Elemental Abundances of Planet-Host Cool Dwarfs: Clues on Planet Formation and Evolution

Hejazi, Neda; Crossfield, Ian J. M.; Souto, Diogo; Pavlenko, Yakiv; Nordlander, Thomas; Cunha, Katia; Marfil, Emilio; Smith, Verne V.; Coria, David R.
Referencia bibliográfica

American Astronomical Society Meeting Abstracts

Fecha de publicación:
2
2024
Número de autores
9
Número de autores del IAC
1
Número de citas
0
Número de citas referidas
0
Descripción
Since a large fraction of stars harbor at least one planet, the formation of planets around newly forming stars appears to be a common phenomenon. Planet cores are believed to grow by accreting materials from a protoplanetary disk spinning around its host star. This host star has a strong impact on the properties of the protoplanetary disk, and inversely, the accretion of planetary material into the star may change the stellar elemental abundances. In addition, the relative enrichment of refractory and volatile materials as well as some pivotal abundance ratios such as C/O between planet and its host star depends on whether the planet is formed interior or exterior to the ice line, and whether the planet has undergone a kind of migration. The comparison between the chemical properties of planets and those of their parent stars could therefore provide critical information about the formation and evolutionary pathways of planetary systems. While JWST is now measuring the atmospheric chemical composition of planets with unparalleled accuracy, the elemental abundance measurement of cool dwarfs, whose orbiting planets are most sensitive to widely used exoplanet detection techniques, has still remained challenging. Due to the dominant molecular lines, the methods such as equivalent width analysis, that are readily used to obtain chemical abundances of hotter stars, do not apply to the spectra of cool dwarfs.

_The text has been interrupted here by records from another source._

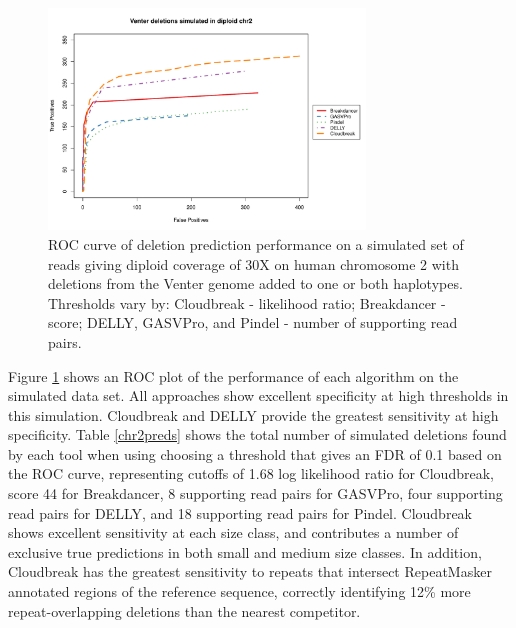 \documentclass[11pt]{article}
\begin{document}
\begin{figure}[t]
\centering
\includegraphics[width=0.75\textwidth]{CHR2SIM_ROC_NEW.pdf}
\caption{ROC curve of deletion prediction performance on a simulated set of reads giving diploid coverage of 30X on human chromosome 2 with deletions from the Venter genome added to one or both haplotypes. Thresholds vary by: Cloudbreak - likelihood ratio; Breakdancer - score; DELLY, GASVPro, and Pindel - number of supporting read pairs.}
\label{chr2roc}
\end{figure}

Figure \ref{chr2roc} shows an ROC plot of the performance of each algorithm on the simulated data set. All approaches show excellent specificity at high thresholds in this simulation. Cloudbreak and DELLY provide the greatest sensitivity at high specificity. Table \ref{chr2preds} shows the total number of simulated deletions found by each tool when using choosing a threshold that gives an FDR of 0.1 based on the ROC curve, representing cutoffs of 1.68 log likelihood ratio for Cloudbreak, score 44 for Breakdancer, 8 supporting read pairs for GASVPro, four supporting read pairs for DELLY, and 18 supporting read pairs for Pindel. Cloudbreak shows excellent sensitivity at each size class, and contributes a number of exclusive true predictions in both small and medium size classes. In addition, Cloudbreak has the greatest sensitivity to repeats that intersect RepeatMasker annotated regions of the reference sequence, correctly identifying 12\% more repeat-overlapping deletions than the nearest competitor.
\end{document}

We thus present an iterative synthetic model fitting using MARCS model atmospheres and the spectral synthesis code TurboSpectrum to determine the elemental abundances of JWST cool host stars (3100 < Teff < 4700) whose planetary atmospheric compositions will also be measured. We employ the high-resolution (R=45,000), NIR spectra observed by Gemini-S/IGRINS to measure the abundances of key chemical elements: C, O, Na, Mg, Al, K, Ca, Ti, and Fe in all stars, as well as N, Si, V, Cr, Mn, and Ni in warmer stars. Owing to the growing number of stars with confirmed planet(s), we are aiming to automate our fitting pipeline, which could be a promising method to measure the composition of stars hosting planets that will be targeted by future surveys such as PLATO and Ariel missions.